Data Quality: The Secret Sauce of Data Chefs

Data Basics Jean-Guillaume Appert

In this blog, David Talaga (Product Marketing at Dataiku) explains that shopping in a supermarket could be similar to searching for the best data product for your use case. But when it comes to selecting the ingredients, what makes you choose one ingredient versus another? Why do you think organic vegetables have a different taste than others? As a data analyst, the same mechanism applies to the data products you are looking for: Can I trust it? Where does it come from?

chef at a restaurant

Why Data Products Need Data Quality

Whether you are a Michelin Star chef or a home cook, you have basic questions about the quality of products. Let’s take an example:

Kraft mac and cheese label

  • Information: What is it? It seems to be macaroni & cheese (a simple description).
  • Trust: Do I trust the provider? Kraft is a known brand with no particular food scandals known. 
  • Freshness: Can I consume it now? Does it need to wait? It looks ready to be cooked.
  • Content: What is it made of? Is it certified? There is a full list of ingredients and nutrition facts about it.
  • Origin: Where does it come from? It does not seem imported, so I would say it has been processed in the U.S.

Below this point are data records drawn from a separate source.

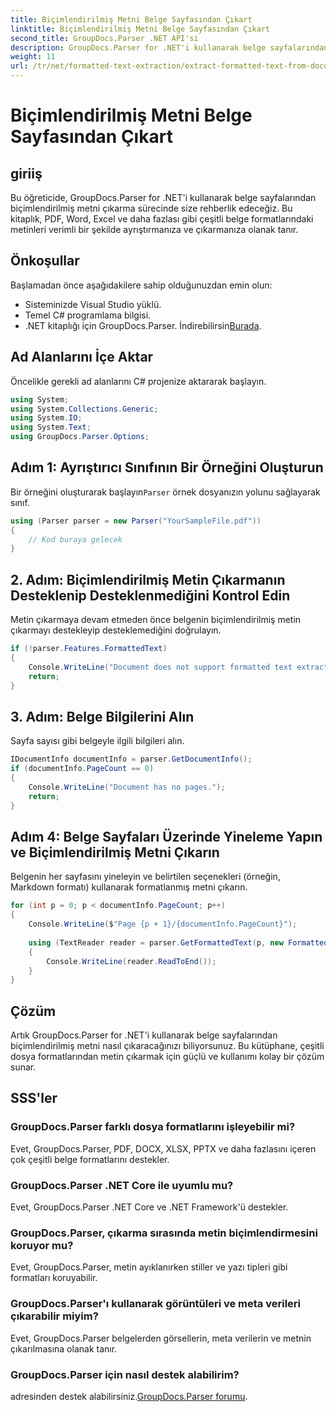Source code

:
 ```yaml
---
title: Biçimlendirilmiş Metni Belge Sayfasından Çıkart
linktitle: Biçimlendirilmiş Metni Belge Sayfasından Çıkart
second_title: GroupDocs.Parser .NET API'si
description: GroupDocs.Parser for .NET'i kullanarak belge sayfalarından biçimlendirilmiş metni çıkarın. Verimli ve güvenilir metin çıkarma çözümü.
weight: 11
url: /tr/net/formatted-text-extraction/extract-formatted-text-from-document-page/
---
```


# Biçimlendirilmiş Metni Belge Sayfasından Çıkart

## giriiş
Bu öğreticide, GroupDocs.Parser for .NET'i kullanarak belge sayfalarından biçimlendirilmiş metni çıkarma sürecinde size rehberlik edeceğiz. Bu kitaplık, PDF, Word, Excel ve daha fazlası gibi çeşitli belge formatlarındaki metinleri verimli bir şekilde ayrıştırmanıza ve çıkarmanıza olanak tanır.
## Önkoşullar
Başlamadan önce aşağıdakilere sahip olduğunuzdan emin olun:
- Sisteminizde Visual Studio yüklü.
- Temel C# programlama bilgisi.
-  .NET kitaplığı için GroupDocs.Parser. İndirebilirsin[Burada](https://releases.groupdocs.com/parser/net/).

## Ad Alanlarını İçe Aktar
Öncelikle gerekli ad alanlarını C# projenize aktararak başlayın.
```csharp
using System;
using System.Collections.Generic;
using System.IO;
using System.Text;
using GroupDocs.Parser.Options;
```
## Adım 1: Ayrıştırıcı Sınıfının Bir Örneğini Oluşturun
 Bir örneğini oluşturarak başlayın`Parser` örnek dosyanızın yolunu sağlayarak sınıf.
```csharp
using (Parser parser = new Parser("YourSampleFile.pdf"))
{
    // Kod buraya gelecek
}
```
## 2. Adım: Biçimlendirilmiş Metin Çıkarmanın Desteklenip Desteklenmediğini Kontrol Edin
Metin çıkarmaya devam etmeden önce belgenin biçimlendirilmiş metin çıkarmayı destekleyip desteklemediğini doğrulayın.
```csharp
if (!parser.Features.FormattedText)
{
    Console.WriteLine("Document does not support formatted text extraction.");
    return;
}
```
## 3. Adım: Belge Bilgilerini Alın
Sayfa sayısı gibi belgeyle ilgili bilgileri alın.
```csharp
IDocumentInfo documentInfo = parser.GetDocumentInfo();
if (documentInfo.PageCount == 0)
{
    Console.WriteLine("Document has no pages.");
    return;
}
```
## Adım 4: Belge Sayfaları Üzerinde Yineleme Yapın ve Biçimlendirilmiş Metni Çıkarın
Belgenin her sayfasını yineleyin ve belirtilen seçenekleri (örneğin, Markdown formatı) kullanarak formatlanmış metni çıkarın.
```csharp
for (int p = 0; p < documentInfo.PageCount; p++)
{
    Console.WriteLine($"Page {p + 1}/{documentInfo.PageCount}");
    
    using (TextReader reader = parser.GetFormattedText(p, new FormattedTextOptions(FormattedTextMode.Markdown)))
    {
        Console.WriteLine(reader.ReadToEnd());
    }
}
```

## Çözüm
Artık GroupDocs.Parser for .NET'i kullanarak belge sayfalarından biçimlendirilmiş metni nasıl çıkaracağınızı biliyorsunuz. Bu kütüphane, çeşitli dosya formatlarından metin çıkarmak için güçlü ve kullanımı kolay bir çözüm sunar.

## SSS'ler
### GroupDocs.Parser farklı dosya formatlarını işleyebilir mi?
Evet, GroupDocs.Parser, PDF, DOCX, XLSX, PPTX ve daha fazlasını içeren çok çeşitli belge formatlarını destekler.
### GroupDocs.Parser .NET Core ile uyumlu mu?
Evet, GroupDocs.Parser .NET Core ve .NET Framework'ü destekler.
### GroupDocs.Parser, çıkarma sırasında metin biçimlendirmesini koruyor mu?
Evet, GroupDocs.Parser, metin ayıklanırken stiller ve yazı tipleri gibi formatları koruyabilir.
### GroupDocs.Parser'ı kullanarak görüntüleri ve meta verileri çıkarabilir miyim?
Evet, GroupDocs.Parser belgelerden görsellerin, meta verilerin ve metnin çıkarılmasına olanak tanır.
### GroupDocs.Parser için nasıl destek alabilirim?
 adresinden destek alabilirsiniz.[GroupDocs.Parser forumu](https://forum.groupdocs.com/c/parser/17).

For the data products, the basics of quality are not different:

  • Purpose: What is the goal of this data product? 
  • Trust: Who is the steward of the product? Has it been certified against GDPR rules? 
  • Freshness: Has it been built and run recently? The last update of the data product will indicate its quality. 
  • Content: What are the key components (table, dashboard, model) used to build it? 
  • Origin: Where does the data to train the model come from? Where does the data used for analytics come from? 

We can consider those as basic information that you generally have around data products, but you can go to the next level of quality for your data product such as:

  •  Delivering a tutorial to reuse it
  • Describing the use cases leveraging this data product
  • Being certified by a third party 

As a result, the success of a data product will depend on its quality, which relies on basic information and enriched metadata.

What’s Needed to Produce a Michelin Star Data Product? 

Building a Michelin Star data product or a data product that will be consumed in a Michelin Star restaurant must be easy: Focus on fulfilling the requirements for this use case only. You never know when the Michelin gourmet guide inspector is coming so better focus on the repeatability of your high-quality experience for the best chance of success.

Delivery of a data product requires finding the balance between the high-quality niche use case and all the other use cases happening in your company. Here are the keys to building a successful data product:

  • Define, describe, and monitor its quality: The steward and the consumer must know the level of  quality expected and the result of the latest tests. 
  • Document the data product:
    • The reason why it has been built 
    • The content of it and the origin of the data that has been used 
    • The use cases where it has already been used 
    • Any relevant information that can help a consumer to leverage it 
  • Publish and share it: A challenge of a data product is related to its discovery. There are too many datasets, dashboards, or reports available by default with an unknown status. The publication process requires defining the ownership of the data product and the structure or means to make them discoverable. 

Finally, all of this must be repeatable and repeated. It makes the difference between a project and a product. A product has a lifecycle and some updates. Even alcohol-free wine exists, so the product must be built to evolve.  

How Can Dataiku Help? 

Dataiku is the platform for Everyday AI. It allows users to deliver data products with different outcomes: a dataset, a dashboard, a model, insights, and so on.

As a platform, it applies the same principles to all those interfaces:

  • Data quality rules integrated into the flow of your data product
  • Operationalization of these data quality rules
  • Monitoring of this data quality to ensure the constant value of the data product.

Putting All the Ingredients Together

In conclusion, cooking a Michelin Star meal and building a successful data product are similar. They both require:

  • A chef/data steward who knows the requirements for the data product and verifies the result once it is ready. 
  • A squad of data analysts and data scientists that collaborate on the same platform to build the data product. 
  • A kitchen/the platform where all the services are available to build data products and operationalize the result of it.

Since its origin, Dataiku has provided the platform for data analysts and data scientists to work on the same project. A constant enrichment of the transformations and models available have helped them build complex data products. Finally, data quality, operationalization, and reusability are the success factors for building valuable data products.